Dish buys more customers as mobile push gets serious
Having shelled out massive sums for mobile spectrum over the years, Dish Network is now opening its wallet to pick up customers too.
March 9, 2021
Having shelled out massive sums for mobile spectrum over the years, Dish Network is now opening its wallet to pick up customers too.
The US satellite TV provider has announced the acquisition of mobile virtual network operator (MVNO) Republic Wireless for an undisclosed sum.

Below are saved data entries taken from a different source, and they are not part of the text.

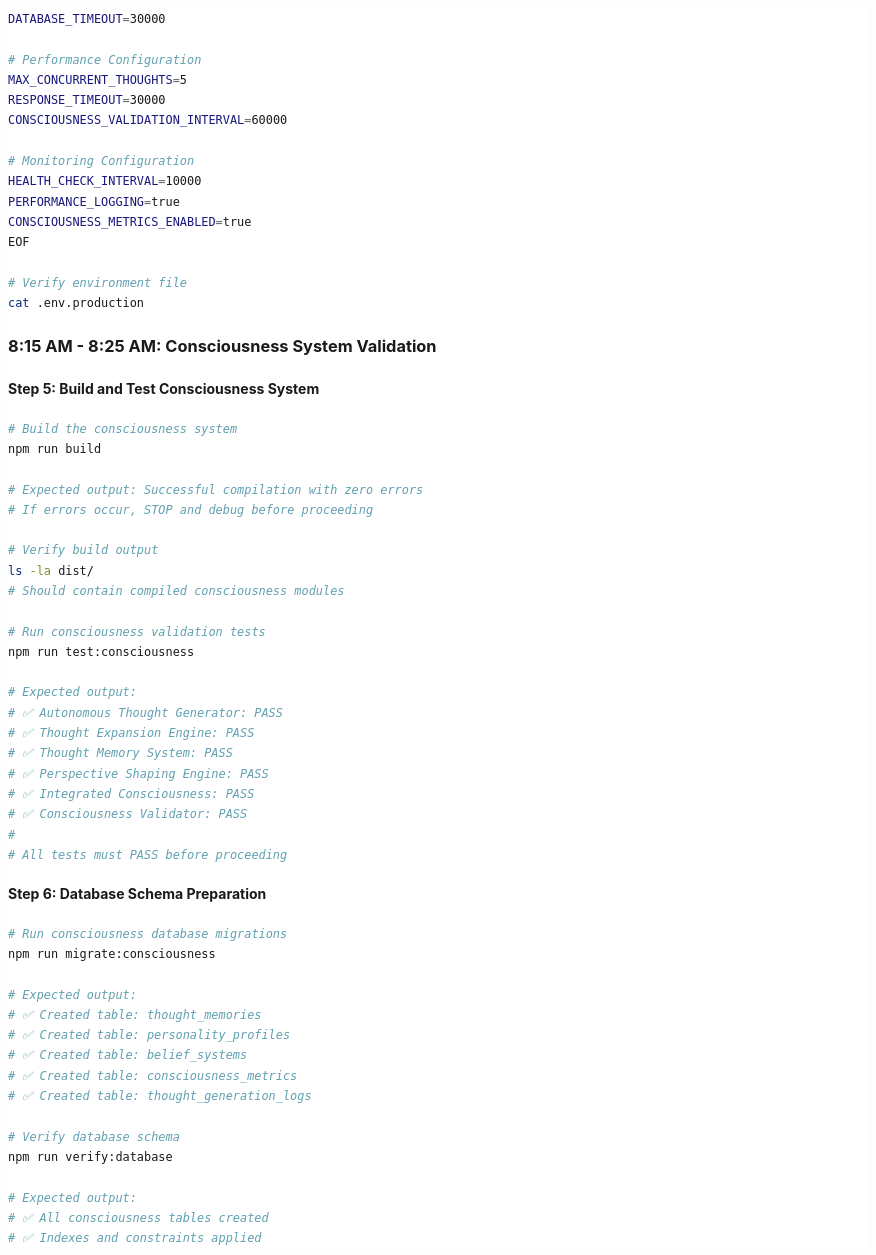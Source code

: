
 ```bash
DATABASE_TIMEOUT=30000

# Performance Configuration
MAX_CONCURRENT_THOUGHTS=5
RESPONSE_TIMEOUT=30000
CONSCIOUSNESS_VALIDATION_INTERVAL=60000

# Monitoring Configuration
HEALTH_CHECK_INTERVAL=10000
PERFORMANCE_LOGGING=true
CONSCIOUSNESS_METRICS_ENABLED=true
EOF

# Verify environment file
cat .env.production
```

### **8:15 AM - 8:25 AM: Consciousness System Validation**

#### **Step 5: Build and Test Consciousness System**
```bash
# Build the consciousness system
npm run build

# Expected output: Successful compilation with zero errors
# If errors occur, STOP and debug before proceeding

# Verify build output
ls -la dist/
# Should contain compiled consciousness modules

# Run consciousness validation tests
npm run test:consciousness

# Expected output:
# ✅ Autonomous Thought Generator: PASS
# ✅ Thought Expansion Engine: PASS  
# ✅ Thought Memory System: PASS
# ✅ Perspective Shaping Engine: PASS
# ✅ Integrated Consciousness: PASS
# ✅ Consciousness Validator: PASS
# 
# All tests must PASS before proceeding
```

#### **Step 6: Database Schema Preparation**
```bash
# Run consciousness database migrations
npm run migrate:consciousness

# Expected output: 
# ✅ Created table: thought_memories
# ✅ Created table: personality_profiles  
# ✅ Created table: belief_systems
# ✅ Created table: consciousness_metrics
# ✅ Created table: thought_generation_logs

# Verify database schema
npm run verify:database

# Expected output:
# ✅ All consciousness tables created
# ✅ Indexes and constraints applied
```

The company – which Dish was keen to point out operates its service using T-Mobile’s network – has 200,000 customers, who will move to Dish on completion of the deal.
Subject to satisfaction of the usual closing conditions and regulatory approvals, Dish expects the transaction to close in the second quarter of this year.
The deal is Dish’s third mobile service provider acquisition in less than a year.
It closed its $1.4 billion acquisition of Boost Mobile, the prepaid brand divested by Sprint as part of its merger with T-Mobile US, in July last year, a move that marked its entry into the retail mobile market in the US. Industry watchers had been waiting for Dish to make a move for more than a decade, a time period over which it built up sizeable spectrum assets but seemed reluctant to put them to use.
By the time of the Boost deal – which also included an agreement to spend $3.6 billion on frequencies, incidentally – Dish had spent around $21 billion on spectrum licences and buying up companies with spectrum assets and was facing the expiry of some of its licences for having failed to meet rollout targets, despite some efforts in the narrowband IoT space. Last September the FCC agreed to extend many of its licences, using the lengthy process leading up to the T-Mobile/Sprint tie-up as justification for its decision. But Dish was left in no doubt: roll out 5G on this spectrum…now.
Also in September Dish spent the best part of $1 billion on 3.5 GHz licences, but picked up just one licence in the $81 billion 3.7 GHz auction that closed earlier this year, spending just $2.5 million. Its total spectrum spend is enormous, and that’s without factoring in the cost of network rollout and the customers it is acquiring.
Dish is building out its own OpenRAN-based 5G network, but also has the use of the T-Mobile network for a seven-year period after the Boost deal closed. The acquisition of Boost gave Dish some 9 million mobile customers.
A month after it took ownership of Boost, Dish announced the acquisition of MVNO Ting Mobile, picking up another quarter of a million or so customers and brokered a deal with its erstwhile parent Tucows to use its mobile services enabler (MSE) platform, which provides network access, provisioning and billing services for MVNOs. (According to Tucows, Ting Mobile had 256,600 mobile subscriptions under management as of mid-2020 and just over 150,000 mobile accounts under management; both figures have been in decline for a couple of years.)
The Republic Wireless deal is similar, in that there is an added facet to it, rather than simply being about the acquisition of customers.
The transaction includes Republic’s Relay division, which essentially offers a walkie-talkie and tracking-type service to certain demographics, including children and seniors, and industries. In its own words, Dish describes the business as providing “communication and productivity solutions for frontline teams in hospitality, facilities management, manufacturing, healthcare and education.” Relay will continue as a standalone business after the deal closes and will become a wholesale customer on Dish’s 5G network.
While Dish is clearly looking more broadly at the mobile market, rather than channelling all its energies into the acquisition of retail customers, it does need to start building up its customer base if it is to fulfil expectations about becoming a credible fourth player in the US mobile market…and recouping some of its financial outlay.
It ended 2020 with 9.06 million retail wireless customers, having lost 363,000 in the fourth quarter, more than the 212,000 net losses it posted in Q3.
Acquiring 200,000 customers from an MVNO – which prides itself on affordable plans, incidentally; those ARPUs are not going to be huge – is a drop in the ocean in a market in which the big three all have customers bases at around the 100 million mark. We need to see more from Dish in the mobile space.